シルヴィ自身は馬にとっても慈悲深い主であろう。だが、それが優れた馬であればあるほど、シルヴィとの力の差を認識せずにはおれぬ。
機嫌を損ねる必要すらない。ただほんの少し主が不注意であっただけで、まるで蟻を踏み潰すかのように馬はシルヴィによって殺されてしまうのだ。
それほどの戦力差があることを理解していれば、たとえその調教が己の限界を超えるような厳しいものであったとしても、逆らうことなぞできようはずもない。
主が求める存在であるため、いつでも主が求める要求に全身全霊を以て応え続けてきたのだ。

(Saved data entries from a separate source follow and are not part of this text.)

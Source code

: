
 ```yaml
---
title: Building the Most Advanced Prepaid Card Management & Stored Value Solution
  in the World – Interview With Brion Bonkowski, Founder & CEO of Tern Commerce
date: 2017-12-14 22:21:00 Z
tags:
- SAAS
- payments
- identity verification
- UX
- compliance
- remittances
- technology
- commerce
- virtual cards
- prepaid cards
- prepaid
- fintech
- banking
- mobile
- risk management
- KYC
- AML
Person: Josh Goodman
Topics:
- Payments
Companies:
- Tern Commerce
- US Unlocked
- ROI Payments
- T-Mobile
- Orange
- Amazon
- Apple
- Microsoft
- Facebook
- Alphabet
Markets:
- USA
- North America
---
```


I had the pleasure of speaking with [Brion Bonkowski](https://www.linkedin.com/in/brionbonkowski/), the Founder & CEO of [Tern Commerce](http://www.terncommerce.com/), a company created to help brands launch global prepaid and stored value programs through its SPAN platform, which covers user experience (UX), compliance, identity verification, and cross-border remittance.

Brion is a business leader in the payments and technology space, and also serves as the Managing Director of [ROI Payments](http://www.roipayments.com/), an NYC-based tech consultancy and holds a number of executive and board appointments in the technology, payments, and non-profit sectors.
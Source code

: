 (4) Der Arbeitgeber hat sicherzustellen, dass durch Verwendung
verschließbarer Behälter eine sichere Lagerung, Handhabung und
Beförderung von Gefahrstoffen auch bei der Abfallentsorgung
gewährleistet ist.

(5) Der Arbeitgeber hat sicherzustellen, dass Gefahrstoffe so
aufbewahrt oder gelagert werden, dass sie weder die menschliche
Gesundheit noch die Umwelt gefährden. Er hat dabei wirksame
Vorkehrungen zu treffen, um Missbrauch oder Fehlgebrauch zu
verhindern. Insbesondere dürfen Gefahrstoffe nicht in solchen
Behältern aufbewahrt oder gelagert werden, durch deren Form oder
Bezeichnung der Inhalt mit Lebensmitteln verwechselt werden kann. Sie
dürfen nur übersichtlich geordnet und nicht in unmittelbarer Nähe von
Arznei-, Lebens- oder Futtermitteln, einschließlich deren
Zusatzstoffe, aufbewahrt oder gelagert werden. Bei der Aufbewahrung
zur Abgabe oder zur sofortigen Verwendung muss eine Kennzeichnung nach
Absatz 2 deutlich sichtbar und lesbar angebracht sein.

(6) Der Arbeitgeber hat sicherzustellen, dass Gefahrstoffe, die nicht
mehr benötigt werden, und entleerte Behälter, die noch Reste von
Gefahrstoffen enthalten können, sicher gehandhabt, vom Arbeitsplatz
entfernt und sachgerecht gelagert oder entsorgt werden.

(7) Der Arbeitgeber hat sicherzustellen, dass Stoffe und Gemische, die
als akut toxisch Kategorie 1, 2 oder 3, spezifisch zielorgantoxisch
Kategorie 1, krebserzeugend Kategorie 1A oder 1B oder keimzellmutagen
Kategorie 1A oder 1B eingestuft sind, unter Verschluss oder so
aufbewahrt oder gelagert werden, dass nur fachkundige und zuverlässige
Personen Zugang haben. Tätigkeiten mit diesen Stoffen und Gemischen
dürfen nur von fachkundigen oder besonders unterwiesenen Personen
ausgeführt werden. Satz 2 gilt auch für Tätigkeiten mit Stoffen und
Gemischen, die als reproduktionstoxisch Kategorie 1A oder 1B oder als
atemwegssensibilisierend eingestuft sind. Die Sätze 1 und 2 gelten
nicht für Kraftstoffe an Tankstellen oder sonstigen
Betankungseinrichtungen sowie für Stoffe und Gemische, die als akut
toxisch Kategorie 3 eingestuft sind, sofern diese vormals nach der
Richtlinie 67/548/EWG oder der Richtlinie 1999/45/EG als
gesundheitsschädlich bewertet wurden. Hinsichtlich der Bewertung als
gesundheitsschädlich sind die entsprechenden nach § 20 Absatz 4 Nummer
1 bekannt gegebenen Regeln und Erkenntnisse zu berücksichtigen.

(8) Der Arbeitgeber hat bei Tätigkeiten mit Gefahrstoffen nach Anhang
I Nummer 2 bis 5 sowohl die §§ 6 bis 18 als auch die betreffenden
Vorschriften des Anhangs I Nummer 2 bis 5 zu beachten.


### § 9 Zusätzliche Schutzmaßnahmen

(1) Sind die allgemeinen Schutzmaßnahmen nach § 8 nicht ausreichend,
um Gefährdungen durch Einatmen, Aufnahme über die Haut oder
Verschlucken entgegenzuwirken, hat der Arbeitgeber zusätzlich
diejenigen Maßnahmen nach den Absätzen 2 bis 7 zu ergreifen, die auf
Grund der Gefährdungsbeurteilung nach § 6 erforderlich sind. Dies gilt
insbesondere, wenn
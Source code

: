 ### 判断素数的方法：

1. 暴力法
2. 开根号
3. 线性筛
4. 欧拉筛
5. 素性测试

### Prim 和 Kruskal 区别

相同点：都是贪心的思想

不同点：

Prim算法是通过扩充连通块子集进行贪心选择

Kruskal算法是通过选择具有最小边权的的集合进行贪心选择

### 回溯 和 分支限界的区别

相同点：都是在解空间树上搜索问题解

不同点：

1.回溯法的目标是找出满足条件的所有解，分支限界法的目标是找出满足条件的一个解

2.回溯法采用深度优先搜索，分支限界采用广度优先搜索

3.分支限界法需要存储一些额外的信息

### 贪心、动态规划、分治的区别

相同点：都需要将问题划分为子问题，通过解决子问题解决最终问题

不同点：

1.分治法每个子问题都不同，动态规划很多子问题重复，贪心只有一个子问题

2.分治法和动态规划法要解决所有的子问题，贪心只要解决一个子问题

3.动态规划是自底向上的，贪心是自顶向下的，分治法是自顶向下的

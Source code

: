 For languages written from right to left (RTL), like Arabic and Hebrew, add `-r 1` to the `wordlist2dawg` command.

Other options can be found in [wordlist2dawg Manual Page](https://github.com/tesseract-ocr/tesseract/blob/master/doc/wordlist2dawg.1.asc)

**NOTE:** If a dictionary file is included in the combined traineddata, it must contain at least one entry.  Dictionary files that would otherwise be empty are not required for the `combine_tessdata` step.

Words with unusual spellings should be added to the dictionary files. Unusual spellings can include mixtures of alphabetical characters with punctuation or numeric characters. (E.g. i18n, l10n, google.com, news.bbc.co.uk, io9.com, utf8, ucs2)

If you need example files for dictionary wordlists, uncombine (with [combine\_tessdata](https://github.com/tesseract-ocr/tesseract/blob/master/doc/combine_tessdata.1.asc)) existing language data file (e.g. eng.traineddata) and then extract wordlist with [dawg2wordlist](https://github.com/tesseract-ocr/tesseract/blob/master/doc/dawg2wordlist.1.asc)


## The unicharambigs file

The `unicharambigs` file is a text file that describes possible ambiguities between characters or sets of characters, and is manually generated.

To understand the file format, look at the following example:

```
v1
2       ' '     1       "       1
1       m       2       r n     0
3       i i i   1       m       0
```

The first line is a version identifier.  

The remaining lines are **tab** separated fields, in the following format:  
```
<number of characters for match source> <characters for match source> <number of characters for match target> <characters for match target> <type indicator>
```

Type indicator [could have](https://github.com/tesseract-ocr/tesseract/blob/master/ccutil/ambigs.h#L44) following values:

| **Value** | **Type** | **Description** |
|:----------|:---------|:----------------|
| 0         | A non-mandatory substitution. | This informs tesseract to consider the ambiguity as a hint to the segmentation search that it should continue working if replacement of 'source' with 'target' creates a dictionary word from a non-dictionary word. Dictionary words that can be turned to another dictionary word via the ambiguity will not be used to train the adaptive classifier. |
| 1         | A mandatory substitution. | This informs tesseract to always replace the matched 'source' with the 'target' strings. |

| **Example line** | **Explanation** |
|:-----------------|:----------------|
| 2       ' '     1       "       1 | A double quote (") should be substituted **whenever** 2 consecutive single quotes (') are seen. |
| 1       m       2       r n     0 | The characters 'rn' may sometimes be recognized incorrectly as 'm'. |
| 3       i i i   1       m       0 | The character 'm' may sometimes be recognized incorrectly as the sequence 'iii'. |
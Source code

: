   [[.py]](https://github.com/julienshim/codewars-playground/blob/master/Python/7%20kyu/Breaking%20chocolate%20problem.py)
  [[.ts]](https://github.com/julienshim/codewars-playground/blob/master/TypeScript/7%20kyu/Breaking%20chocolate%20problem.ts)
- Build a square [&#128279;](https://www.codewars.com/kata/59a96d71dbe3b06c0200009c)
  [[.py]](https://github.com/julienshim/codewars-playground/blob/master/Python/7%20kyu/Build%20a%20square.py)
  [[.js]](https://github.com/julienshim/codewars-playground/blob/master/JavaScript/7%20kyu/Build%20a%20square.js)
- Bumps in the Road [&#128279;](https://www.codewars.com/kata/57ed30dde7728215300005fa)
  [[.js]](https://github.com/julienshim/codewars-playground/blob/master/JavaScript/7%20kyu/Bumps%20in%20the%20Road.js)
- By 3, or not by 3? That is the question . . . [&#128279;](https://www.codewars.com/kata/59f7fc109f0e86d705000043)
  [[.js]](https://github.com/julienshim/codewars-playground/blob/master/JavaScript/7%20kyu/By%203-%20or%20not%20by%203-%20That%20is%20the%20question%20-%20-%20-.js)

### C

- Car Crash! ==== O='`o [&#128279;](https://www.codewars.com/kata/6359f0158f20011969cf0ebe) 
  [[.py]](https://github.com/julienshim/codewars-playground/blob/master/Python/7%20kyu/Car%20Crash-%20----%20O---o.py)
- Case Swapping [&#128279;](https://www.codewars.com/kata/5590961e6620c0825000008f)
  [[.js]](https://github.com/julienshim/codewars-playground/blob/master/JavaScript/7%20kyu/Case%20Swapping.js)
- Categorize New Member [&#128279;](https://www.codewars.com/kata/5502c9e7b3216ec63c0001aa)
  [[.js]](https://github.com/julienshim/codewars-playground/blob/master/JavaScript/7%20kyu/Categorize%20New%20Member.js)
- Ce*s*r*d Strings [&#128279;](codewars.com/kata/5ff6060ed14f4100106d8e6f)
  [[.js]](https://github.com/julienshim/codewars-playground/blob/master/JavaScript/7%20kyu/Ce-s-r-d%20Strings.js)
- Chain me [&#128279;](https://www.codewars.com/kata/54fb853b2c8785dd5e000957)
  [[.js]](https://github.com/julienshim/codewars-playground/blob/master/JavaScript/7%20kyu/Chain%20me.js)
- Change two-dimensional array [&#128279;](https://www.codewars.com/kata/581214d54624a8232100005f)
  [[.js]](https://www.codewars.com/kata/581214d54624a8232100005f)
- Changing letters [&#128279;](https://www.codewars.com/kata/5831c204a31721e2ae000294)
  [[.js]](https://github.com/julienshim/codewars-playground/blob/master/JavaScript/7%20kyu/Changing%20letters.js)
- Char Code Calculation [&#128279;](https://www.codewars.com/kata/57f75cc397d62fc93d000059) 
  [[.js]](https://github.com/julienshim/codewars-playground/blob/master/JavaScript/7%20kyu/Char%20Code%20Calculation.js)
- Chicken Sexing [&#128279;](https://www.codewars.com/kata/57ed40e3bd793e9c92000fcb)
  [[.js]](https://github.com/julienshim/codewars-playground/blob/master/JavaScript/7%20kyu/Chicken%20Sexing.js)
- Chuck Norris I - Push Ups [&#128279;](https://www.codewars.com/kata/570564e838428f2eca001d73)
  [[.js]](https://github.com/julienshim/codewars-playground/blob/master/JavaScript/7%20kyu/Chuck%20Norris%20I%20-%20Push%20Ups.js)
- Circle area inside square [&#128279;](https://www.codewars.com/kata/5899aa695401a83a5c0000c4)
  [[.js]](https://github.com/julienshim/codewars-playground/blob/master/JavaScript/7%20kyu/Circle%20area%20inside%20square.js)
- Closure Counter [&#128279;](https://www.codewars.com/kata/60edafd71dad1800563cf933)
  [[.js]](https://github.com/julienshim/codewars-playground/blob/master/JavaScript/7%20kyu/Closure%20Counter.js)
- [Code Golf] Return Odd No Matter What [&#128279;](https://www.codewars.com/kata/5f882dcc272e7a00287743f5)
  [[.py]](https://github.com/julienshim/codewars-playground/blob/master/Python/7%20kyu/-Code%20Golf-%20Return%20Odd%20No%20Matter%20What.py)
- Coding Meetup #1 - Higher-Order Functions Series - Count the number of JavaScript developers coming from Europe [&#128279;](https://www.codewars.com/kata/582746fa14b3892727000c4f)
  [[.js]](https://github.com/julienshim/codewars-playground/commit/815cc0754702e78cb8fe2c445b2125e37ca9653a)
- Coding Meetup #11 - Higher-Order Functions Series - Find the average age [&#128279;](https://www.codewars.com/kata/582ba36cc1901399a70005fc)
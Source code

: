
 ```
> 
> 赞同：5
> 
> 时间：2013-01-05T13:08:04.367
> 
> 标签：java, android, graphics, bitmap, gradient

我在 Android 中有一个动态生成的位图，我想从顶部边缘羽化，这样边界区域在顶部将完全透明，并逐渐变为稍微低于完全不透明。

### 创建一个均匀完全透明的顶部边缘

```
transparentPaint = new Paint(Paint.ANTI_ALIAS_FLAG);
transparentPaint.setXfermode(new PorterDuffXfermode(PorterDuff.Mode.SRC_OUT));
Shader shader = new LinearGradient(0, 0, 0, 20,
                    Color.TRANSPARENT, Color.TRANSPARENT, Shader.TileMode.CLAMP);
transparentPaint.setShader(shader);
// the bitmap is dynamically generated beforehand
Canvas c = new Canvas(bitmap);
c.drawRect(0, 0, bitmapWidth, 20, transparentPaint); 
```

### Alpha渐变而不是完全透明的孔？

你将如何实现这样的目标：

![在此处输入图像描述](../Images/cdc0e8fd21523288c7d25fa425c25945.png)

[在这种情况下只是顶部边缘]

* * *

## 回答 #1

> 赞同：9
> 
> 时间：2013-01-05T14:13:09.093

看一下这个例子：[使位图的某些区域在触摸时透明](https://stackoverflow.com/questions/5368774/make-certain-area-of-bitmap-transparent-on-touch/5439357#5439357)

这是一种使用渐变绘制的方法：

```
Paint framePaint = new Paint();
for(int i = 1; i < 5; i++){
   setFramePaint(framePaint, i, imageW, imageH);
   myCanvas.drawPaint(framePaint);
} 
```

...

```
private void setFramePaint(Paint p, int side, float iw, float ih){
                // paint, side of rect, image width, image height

そんな日々が今の馬を作り上げており、いつでも身近にシルヴィ・イソラの恐怖を感じていたからこそ、イェルケルがその背に乗り、両の腿で馬の身体を挟み込んだその瞬間、イェルケルもまた決して逆らってはならぬ存在であると理解できたのだ。
別段イェルケルが強く馬の身体を挟んだというわけではない。それでも、その背より伝わってくる気配が主と同質のものであるとわかれば、馬はもう絶対イェルケルに逆らえなくなる。
そんな馬の気持ちのわからぬイェルケルは、本当に良い子だなー、なんてのんきな感想と共に馬を走らせる。
敵の魔法の密度も速度も恐るべきものだが、この馬とならばまるで当たる気がしない。
土壁上への距離が半分を切った辺りから、降り注ぐ魔法の量が増えた。どうやら魔法の種類によって射程が違うらしい。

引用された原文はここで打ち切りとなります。